TDA4VM memcpy poor performance after memset zero

li quan

Part Number: TDA4VM
Other Parts Discussed in Thread: TDA4VH

Hi, expers:

On tda4vm platform, we found the performance of memcpy become lower after memset zero, test code as follow:

#include <stdio.h>
#include <pthread.h>
#include <unistd.h>
#include <sys/types.h>
#include <sys/stat.h>
#include <sys/prctl.h>
#include <sched.h>
#include <signal.h>
#include <string.h>
#include <malloc.h>

unsigned long long DEMO_TST_GetMs()
{
		struct timespec time = {0};
		clock_gettime(CLOCK_THREAD_CPUTIME_ID, &time);
	
    return (unsigned long long)(time.tv_sec * 1000000 + time.tv_nsec / 1000);
}

int main()
{
	int i = 0,j = 0;
    unsigned long long lStart = 0;
    unsigned long long lEnd = 0;    
    unsigned long long all = 0;

    void *pa = malloc(20 * 1024 * 1024);
    void *pb = malloc(20 * 1024 * 1024);

    /* do memset ? */
    //memset(pa, 0, 20 * 1024 * 1024);
    //memset(pb, 0, 20 * 1024 * 1024);
 
    for (j = 0; j < 100; j++)
    {
        lStart = DEMO_TST_GetMs();

        int sum = 0;

        for (i = 0; i < 100; i++)
        {
            sum += i;

            memcpy(pa, pb, 20 * 1024 * 1024);
        }

        lEnd = DEMO_TST_GetMs();

        all += lEnd - lStart;
        //printf("%lld, %lld\n", lEnd - lStart, all / (j + 1));
    }

    free(pb);
    free(pa);

    return 0;
}

Memcpy test without memset, total consume 27 second,(0.16% cache miss of all L1-dcache accesses)

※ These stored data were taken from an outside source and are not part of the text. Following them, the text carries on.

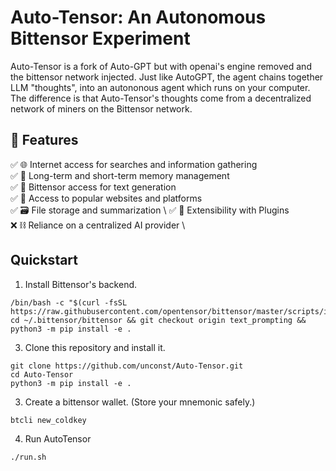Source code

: # Auto-Tensor: An Autonomous Bittensor Experiment 

Auto-Tensor is a fork of Auto-GPT but with openai's engine removed and the bittensor network injected. Just like AutoGPT, the agent chains together LLM "thoughts", into an autononous agent which runs on your computer. 
The difference is that Auto-Tensor's thoughts come from a decentralized network of miners on the Bittensor network. 

## 🚀 Features

✅ 🌐 Internet access for searches and information gathering \
✅ 💾 Long-term and short-term memory management \
✅ 🧠 Bittensor access for text generation \
✅ 🔗 Access to popular websites and platforms \
✅ 🗃️ File storage and summarization \ 
✅ 🔌 Extensibility with Plugins \
❌ ⛓️ Reliance on a centralized AI provider \

## Quickstart

1. Install Bittensor's backend.
```
/bin/bash -c "$(curl -fsSL https://raw.githubusercontent.com/opentensor/bittensor/master/scripts/install.sh)"
cd ~/.bittensor/bittensor && git checkout origin text_prompting && python3 -m pip install -e .
```

3. Clone this repository and install it.
```
git clone https://github.com/unconst/Auto-Tensor.git
cd Auto-Tensor
python3 -m pip install -e .
```

3. Create a bittensor wallet. (Store your mnemonic safely.)
```
btcli new_coldkey
```

4. Run AutoTensor
```
./run.sh
```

Performance counter stats for 'memcpy_noset':

27379.08 msec task-clock # 0.997 CPUs utilized
3408 context-switches # 0.124 K/sec
1 cpu-migrations # 0.000 K/sec
669 page-faults # 0.024 K/sec
54712024432 cycles # 1.998 GHz
32828016573 instructions # 0.60 insn per cycle
<not supported> branches
418668 branch-misses

39342461969 L1-dcache-loads
61556500 L1-dcache-load-misses # 0.16% of all L1-dcache accesses
26222847268 L1-dcache-stores

27.270167320 seconds time elapsed

27.090683000 seconds user
0.011870000 seconds sys

Memcpy test with memset, total consume 83 second,(0.44% cache miss of all L1-dcache accesses)

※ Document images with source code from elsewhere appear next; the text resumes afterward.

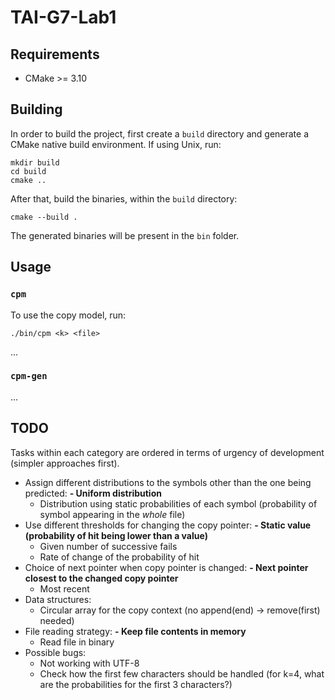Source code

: # TAI-G7-Lab1

## Requirements

- CMake >= 3.10

## Building

In order to build the project, first create a `build` directory and generate a CMake native build environment.
If using Unix, run:

```
mkdir build
cd build
cmake ..
```

After that, build the binaries, within the `build` directory:

```
cmake --build .
```

The generated binaries will be present in the `bin` folder.

## Usage

### `cpm`

To use the copy model, run:

```
./bin/cpm <k> <file>
```

...

### `cpm-gen`

...

## TODO

Tasks within each category are ordered in terms of urgency of development (simpler approaches first).

- Assign different distributions to the symbols other than the one being predicted:
  **- Uniform distribution**
  - Distribution using static probabilities of each symbol (probability of symbol appearing in the _whole_ file)
- Use different thresholds for changing the copy pointer:
  **- Static value (probability of hit being lower than a value)**
  - Given number of successive fails
  - Rate of change of the probability of hit
- Choice of next pointer when copy pointer is changed:
  **- Next pointer closest to the changed copy pointer**
  - Most recent
- Data structures:
  - Circular array for the copy context (no append(end) -> remove(first) needed)
- File reading strategy:
  **- Keep file contents in memory**
  - Read file in binary
- Possible bugs:
  - Not working with UTF-8
  - Check how the first few characters should be handled (for k=4, what are the probabilities for the first 3 characters?)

Performance counter stats for 'memcpy':
85824.02 msec task-clock # 0.997 CPUs utilized
10882 context-switches # 0.127 K/sec
0 cpu-migrations # 0.000 K/sec
677 page-faults # 0.008 K/sec
171502032179 cycles # 1.998 GHz
32956132885 instructions # 0.19 insn per cycle
<not supported> branches
1252779 branch-misses

39390732794 L1-dcache-loads
171766881 L1-dcache-load-misses # 0.44% of all L1-dcache accesses
26245423599 L1-dcache-stores

84.339231775 seconds time elapsed

83.769493000 seconds user
0.015800000 seconds sys

Thanks

quanli

over 2 years ago

0 Keerthy J over 2 years ago

TI__Guru**** 164000 points

Hi Quanli,

Could you please answer the below questions for me to reproduce the issue:

Which SDK version is being used?
Did you make any changes on Default SDK before testing?
What is the OS you are running this on?

Best Regards,
Keerthy

0 li quan over 2 years ago in reply to Keerthy J

Intellectual 955 points

Hi Keerthy,

Keerthy J said:
Which SDK version is being used?

SDK8.1

Keerthy J said:
What is the OS you are running this on?

Linux

Thanks

quanli

0 Keerthy J over 2 years ago in reply to li quan

TI__Guru**** 164000 points

Hi Quanli,

Apologies for the long delay. Can you comment out the dest memset to 0?

    /* do memset ? */
    memset(pa, 0, 20 * 1024 * 1024);
    //memset(pb, 0, 20 * 1024 * 1024);

Since destination will anyways be re-written by memcpy does that make sense to do memset before copy?

With the above i see same performance as without memcpy.

- Keerthy

0 li quan over 2 years ago in reply to Keerthy J

Intellectual 955 points

Hi Keerthy,

1. only memset destination memory: (consume 80s)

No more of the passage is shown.